- TASK: Filter the data for lines with the word "posts", then copy every line so identified.

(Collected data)
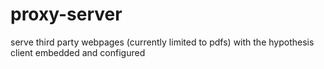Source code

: # proxy-server
serve third party webpages (currently limited to pdfs) with the hypothesis client embedded and configured
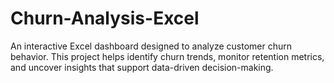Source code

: # Churn-Analysis-Excel
An interactive Excel dashboard designed to analyze customer churn behavior. This project helps identify churn trends, monitor retention metrics, and uncover insights that support data-driven decision-making.
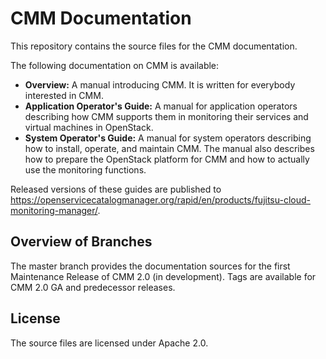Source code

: # CMM Documentation

This repository contains the source files for the CMM documentation.

The following documentation on CMM is available: 

* **Overview:** A manual introducing CMM. It is written for everybody interested in CMM.
* **Application Operator's Guide:** A manual for application operators describing how CMM supports them in monitoring their services and virtual machines in OpenStack.
* **System Operator's Guide:** A manual for system operators describing how to install, operate, and maintain CMM. The manual also describes how to prepare the OpenStack platform for CMM and how to actually use the monitoring functions.

Released versions of these guides are published to https://openservicecatalogmanager.org/rapid/en/products/fujitsu-cloud-monitoring-manager/.

## Overview of Branches ##

The master branch provides the documentation sources for the first Maintenance Release of CMM 2.0 (in development).
Tags are available for CMM 2.0 GA and predecessor releases. 

## License ##

The source files are licensed under Apache 2.0.
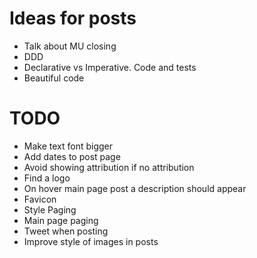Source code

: # Ideas for posts

- Talk about MU closing
- DDD
- Declarative vs Imperative. Code and tests
- Beautiful code

# TODO

- Make text font bigger
- Add dates to post page
- Avoid showing attribution if no attribution
- Find a logo
- On hover main page post a description should appear
- Favicon
- Style Paging
- Main page paging
- Tweet when posting
- Improve style of images in posts
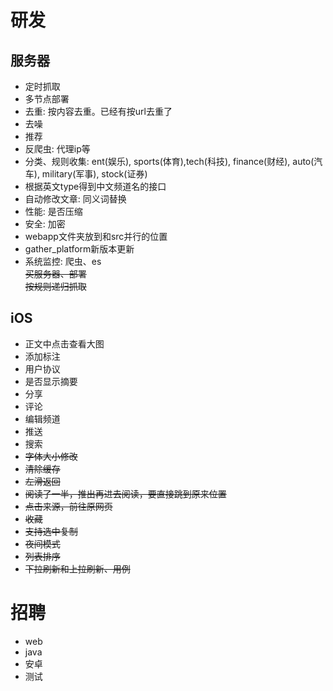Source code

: # 研发 

## 服务器 
* 定时抓取
* 多节点部署
* 去重: 按内容去重。已经有按url去重了
* 去噪
* 推荐
* 反爬虫: 代理ip等
* 分类、规则收集: ent(娱乐), sports(体育),tech(科技), finance(财经), auto(汽车), military(军事), stock(证券)
* 根据英文type得到中文频道名的接口
* 自动修改文章: 同义词替换
* 性能: 是否压缩
* 安全: 加密  
* webapp文件夹放到和src并行的位置  
* gather_platform新版本更新
* 系统监控: 爬虫、es  
~~买服务器、部署~~  
~~按规则递归抓取~~

## iOS
* 正文中点击查看大图
* 添加标注
* 用户协议
* 是否显示摘要
* 分享
* 评论
* 编辑频道
* 推送
* 搜索
* ~~字体大小修改~~  
* ~~清除缓存~~
* ~~左滑返回~~
* ~~阅读了一半，推出再进去阅读，要直接跳到原来位置~~
* ~~点击来源，前往原网页~~
* ~~收藏~~
* ~~支持选中复制~~
* ~~夜间模式~~
* ~~列表排序~~
* ~~下拉刷新和上拉刷新、用例~~

# 招聘
* web
* java
* 安卓
* 测试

- RESPONSE AREA:
: # Ideas for posts
- Improve style of images in posts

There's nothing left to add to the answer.